Segment Open

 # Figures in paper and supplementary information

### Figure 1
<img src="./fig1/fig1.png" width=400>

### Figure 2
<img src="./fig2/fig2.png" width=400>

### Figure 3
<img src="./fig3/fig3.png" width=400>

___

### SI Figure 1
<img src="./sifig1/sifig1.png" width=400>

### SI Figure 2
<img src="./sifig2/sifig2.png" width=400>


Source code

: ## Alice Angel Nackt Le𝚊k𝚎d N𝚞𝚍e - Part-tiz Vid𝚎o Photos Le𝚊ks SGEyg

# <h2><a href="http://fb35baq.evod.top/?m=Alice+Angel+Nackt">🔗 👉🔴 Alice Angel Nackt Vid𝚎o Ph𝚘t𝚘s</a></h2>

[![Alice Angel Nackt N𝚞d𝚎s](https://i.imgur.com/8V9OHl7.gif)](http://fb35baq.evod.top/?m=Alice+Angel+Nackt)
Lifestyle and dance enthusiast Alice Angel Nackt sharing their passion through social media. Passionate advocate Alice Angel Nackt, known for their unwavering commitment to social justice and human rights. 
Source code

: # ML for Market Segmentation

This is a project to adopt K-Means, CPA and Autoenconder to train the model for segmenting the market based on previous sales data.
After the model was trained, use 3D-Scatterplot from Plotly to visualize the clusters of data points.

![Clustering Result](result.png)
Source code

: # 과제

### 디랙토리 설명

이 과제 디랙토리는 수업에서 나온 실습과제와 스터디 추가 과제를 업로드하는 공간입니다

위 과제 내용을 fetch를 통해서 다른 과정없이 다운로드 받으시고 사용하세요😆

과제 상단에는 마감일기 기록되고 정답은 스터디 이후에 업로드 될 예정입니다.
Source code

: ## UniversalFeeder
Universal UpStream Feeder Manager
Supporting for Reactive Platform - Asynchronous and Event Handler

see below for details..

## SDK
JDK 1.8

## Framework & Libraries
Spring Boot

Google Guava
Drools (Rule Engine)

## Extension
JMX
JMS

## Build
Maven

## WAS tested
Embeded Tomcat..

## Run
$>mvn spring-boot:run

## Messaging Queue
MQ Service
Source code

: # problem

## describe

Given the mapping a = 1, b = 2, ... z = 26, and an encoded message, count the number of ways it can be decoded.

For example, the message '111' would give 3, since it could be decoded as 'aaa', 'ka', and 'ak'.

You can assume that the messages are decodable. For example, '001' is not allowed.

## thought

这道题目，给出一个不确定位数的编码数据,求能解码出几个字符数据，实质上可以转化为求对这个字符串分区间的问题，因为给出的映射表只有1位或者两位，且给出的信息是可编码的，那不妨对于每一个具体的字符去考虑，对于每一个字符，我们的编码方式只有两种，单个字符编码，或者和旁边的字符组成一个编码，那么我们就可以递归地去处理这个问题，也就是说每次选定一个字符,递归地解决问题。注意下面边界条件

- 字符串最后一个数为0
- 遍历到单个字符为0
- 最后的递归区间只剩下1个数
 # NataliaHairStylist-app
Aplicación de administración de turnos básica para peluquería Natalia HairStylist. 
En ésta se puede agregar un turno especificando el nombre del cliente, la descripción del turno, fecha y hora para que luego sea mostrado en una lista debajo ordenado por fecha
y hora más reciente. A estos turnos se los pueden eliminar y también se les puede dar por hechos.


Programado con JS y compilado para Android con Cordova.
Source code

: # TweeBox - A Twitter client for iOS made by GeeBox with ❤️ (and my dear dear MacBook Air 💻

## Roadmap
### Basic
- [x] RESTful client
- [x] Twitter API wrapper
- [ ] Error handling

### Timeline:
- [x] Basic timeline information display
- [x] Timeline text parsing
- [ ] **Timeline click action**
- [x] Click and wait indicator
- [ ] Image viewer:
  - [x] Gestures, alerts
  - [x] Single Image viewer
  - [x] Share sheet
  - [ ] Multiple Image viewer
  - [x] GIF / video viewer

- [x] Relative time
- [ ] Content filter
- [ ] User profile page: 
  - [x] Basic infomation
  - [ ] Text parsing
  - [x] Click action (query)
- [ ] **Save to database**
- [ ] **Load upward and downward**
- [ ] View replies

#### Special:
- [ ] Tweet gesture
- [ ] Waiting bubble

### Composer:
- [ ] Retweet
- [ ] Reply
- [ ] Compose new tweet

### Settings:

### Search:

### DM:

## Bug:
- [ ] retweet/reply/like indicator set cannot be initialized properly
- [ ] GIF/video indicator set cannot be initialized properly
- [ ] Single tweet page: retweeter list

Segment Closed
Segment Open

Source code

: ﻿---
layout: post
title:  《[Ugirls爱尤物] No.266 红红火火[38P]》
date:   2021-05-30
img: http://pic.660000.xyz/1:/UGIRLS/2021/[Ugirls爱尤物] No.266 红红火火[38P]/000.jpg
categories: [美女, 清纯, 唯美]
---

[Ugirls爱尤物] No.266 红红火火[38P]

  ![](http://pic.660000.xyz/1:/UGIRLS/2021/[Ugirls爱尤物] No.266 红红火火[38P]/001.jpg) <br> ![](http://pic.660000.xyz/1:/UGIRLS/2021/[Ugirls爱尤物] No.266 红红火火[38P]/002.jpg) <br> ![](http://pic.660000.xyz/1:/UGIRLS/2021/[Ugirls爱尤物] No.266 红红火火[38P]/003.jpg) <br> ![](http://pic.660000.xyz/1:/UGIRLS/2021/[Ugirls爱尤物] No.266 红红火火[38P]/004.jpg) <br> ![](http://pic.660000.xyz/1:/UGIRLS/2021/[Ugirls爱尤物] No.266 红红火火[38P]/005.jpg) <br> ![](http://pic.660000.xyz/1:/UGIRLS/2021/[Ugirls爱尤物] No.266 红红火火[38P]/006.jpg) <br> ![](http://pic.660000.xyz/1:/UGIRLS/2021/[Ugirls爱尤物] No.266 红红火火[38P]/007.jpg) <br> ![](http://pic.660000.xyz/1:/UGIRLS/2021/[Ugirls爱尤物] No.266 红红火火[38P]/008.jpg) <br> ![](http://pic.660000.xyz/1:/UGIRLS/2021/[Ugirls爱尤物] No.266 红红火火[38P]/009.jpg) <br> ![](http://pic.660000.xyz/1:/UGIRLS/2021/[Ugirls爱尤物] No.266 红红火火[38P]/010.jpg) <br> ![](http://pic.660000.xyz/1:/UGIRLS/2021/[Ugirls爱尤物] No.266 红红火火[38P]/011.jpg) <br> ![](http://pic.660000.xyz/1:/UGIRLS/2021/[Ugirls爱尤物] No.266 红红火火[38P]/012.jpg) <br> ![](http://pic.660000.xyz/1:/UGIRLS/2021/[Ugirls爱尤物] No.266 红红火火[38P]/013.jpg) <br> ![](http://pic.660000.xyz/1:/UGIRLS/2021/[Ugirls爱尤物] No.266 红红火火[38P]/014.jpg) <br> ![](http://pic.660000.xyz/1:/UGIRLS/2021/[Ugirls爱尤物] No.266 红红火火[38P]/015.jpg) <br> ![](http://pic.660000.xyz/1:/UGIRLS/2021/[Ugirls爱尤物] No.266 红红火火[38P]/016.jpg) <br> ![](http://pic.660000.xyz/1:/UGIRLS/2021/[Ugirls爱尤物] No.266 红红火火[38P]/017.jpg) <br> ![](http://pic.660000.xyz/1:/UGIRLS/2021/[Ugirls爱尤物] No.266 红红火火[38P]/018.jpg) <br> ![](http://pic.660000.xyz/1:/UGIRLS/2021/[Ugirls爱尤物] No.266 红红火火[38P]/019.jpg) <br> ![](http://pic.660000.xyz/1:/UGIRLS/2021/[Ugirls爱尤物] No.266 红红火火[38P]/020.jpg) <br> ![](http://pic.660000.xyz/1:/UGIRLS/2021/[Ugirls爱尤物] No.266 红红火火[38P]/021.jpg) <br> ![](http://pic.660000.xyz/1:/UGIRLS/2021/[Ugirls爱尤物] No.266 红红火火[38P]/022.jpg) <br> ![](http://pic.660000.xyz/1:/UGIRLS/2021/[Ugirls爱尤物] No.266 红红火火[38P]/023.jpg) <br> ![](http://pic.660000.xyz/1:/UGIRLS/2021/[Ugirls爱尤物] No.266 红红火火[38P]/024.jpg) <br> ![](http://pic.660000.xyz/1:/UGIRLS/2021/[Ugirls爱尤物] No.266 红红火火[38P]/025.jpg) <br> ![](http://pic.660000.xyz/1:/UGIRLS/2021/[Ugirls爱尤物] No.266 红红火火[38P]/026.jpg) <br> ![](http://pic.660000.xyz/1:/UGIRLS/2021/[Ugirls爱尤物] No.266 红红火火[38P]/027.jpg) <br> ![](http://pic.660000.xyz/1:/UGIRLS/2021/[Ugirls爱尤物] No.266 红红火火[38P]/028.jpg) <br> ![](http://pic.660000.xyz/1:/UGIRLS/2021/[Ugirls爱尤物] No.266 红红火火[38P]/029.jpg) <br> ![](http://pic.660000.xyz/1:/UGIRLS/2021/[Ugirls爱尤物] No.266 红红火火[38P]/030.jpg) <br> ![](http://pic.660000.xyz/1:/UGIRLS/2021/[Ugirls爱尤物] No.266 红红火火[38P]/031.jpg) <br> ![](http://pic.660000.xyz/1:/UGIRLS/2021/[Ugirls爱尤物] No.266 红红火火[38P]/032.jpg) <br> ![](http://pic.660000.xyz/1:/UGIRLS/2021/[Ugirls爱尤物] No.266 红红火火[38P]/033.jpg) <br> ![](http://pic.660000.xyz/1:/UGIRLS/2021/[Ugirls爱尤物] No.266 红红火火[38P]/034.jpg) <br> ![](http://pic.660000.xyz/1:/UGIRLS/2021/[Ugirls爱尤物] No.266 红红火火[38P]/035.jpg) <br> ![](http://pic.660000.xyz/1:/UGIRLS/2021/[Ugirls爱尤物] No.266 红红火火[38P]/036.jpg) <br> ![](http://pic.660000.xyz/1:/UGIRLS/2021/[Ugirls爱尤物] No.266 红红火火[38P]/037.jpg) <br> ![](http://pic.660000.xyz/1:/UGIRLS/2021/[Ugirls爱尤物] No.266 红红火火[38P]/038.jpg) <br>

Segment Closed
Segment Open

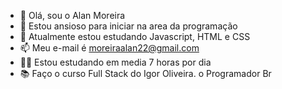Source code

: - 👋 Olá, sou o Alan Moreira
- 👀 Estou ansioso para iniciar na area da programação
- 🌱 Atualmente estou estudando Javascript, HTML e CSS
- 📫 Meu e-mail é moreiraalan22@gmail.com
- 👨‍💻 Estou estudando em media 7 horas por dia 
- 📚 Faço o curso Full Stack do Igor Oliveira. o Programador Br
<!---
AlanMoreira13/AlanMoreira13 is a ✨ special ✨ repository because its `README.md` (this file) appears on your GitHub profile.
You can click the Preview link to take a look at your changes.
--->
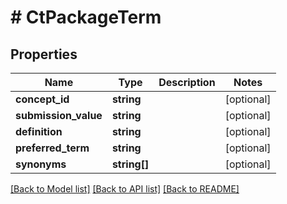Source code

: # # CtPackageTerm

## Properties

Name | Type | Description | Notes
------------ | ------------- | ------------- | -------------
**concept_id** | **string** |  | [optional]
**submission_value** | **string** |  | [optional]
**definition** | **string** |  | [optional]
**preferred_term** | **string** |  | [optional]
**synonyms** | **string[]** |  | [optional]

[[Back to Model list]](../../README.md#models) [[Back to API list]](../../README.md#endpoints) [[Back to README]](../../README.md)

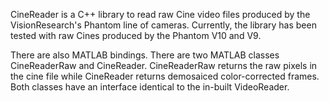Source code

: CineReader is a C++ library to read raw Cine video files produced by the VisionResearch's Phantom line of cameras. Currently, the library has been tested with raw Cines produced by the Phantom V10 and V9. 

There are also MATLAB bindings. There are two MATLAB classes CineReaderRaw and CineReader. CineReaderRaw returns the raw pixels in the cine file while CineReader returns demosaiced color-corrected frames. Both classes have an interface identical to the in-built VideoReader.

Segment Closed

Could you restate word for word the lines above from the one containing "[![Alice Angel Nackt" through the one containing "Given the mapping", both included, and nothing else?

[![Alice Angel Nackt N𝚞d𝚎s](https://i.imgur.com/8V9OHl7.gif)](http://fb35baq.evod.top/?m=Alice+Angel+Nackt)
Lifestyle and dance enthusiast Alice Angel Nackt sharing their passion through social media. Passionate advocate Alice Angel Nackt, known for their unwavering commitment to social justice and human rights. 
Source code

: # ML for Market Segmentation

This is a project to adopt K-Means, CPA and Autoenconder to train the model for segmenting the market based on previous sales data.
After the model was trained, use 3D-Scatterplot from Plotly to visualize the clusters of data points.

![Clustering Result](result.png)
Source code

: # 과제

### 디랙토리 설명

이 과제 디랙토리는 수업에서 나온 실습과제와 스터디 추가 과제를 업로드하는 공간입니다

위 과제 내용을 fetch를 통해서 다른 과정없이 다운로드 받으시고 사용하세요😆

과제 상단에는 마감일기 기록되고 정답은 스터디 이후에 업로드 될 예정입니다.
Source code

: ## UniversalFeeder
Universal UpStream Feeder Manager
Supporting for Reactive Platform - Asynchronous and Event Handler

see below for details..

## SDK
JDK 1.8

## Framework & Libraries
Spring Boot

Google Guava
Drools (Rule Engine)

## Extension
JMX
JMS

## Build
Maven

## WAS tested
Embeded Tomcat..

## Run
$>mvn spring-boot:run

## Messaging Queue
MQ Service
Source code

: # problem

## describe

Given the mapping a = 1, b = 2, ... z = 26, and an encoded message, count the number of ways it can be decoded.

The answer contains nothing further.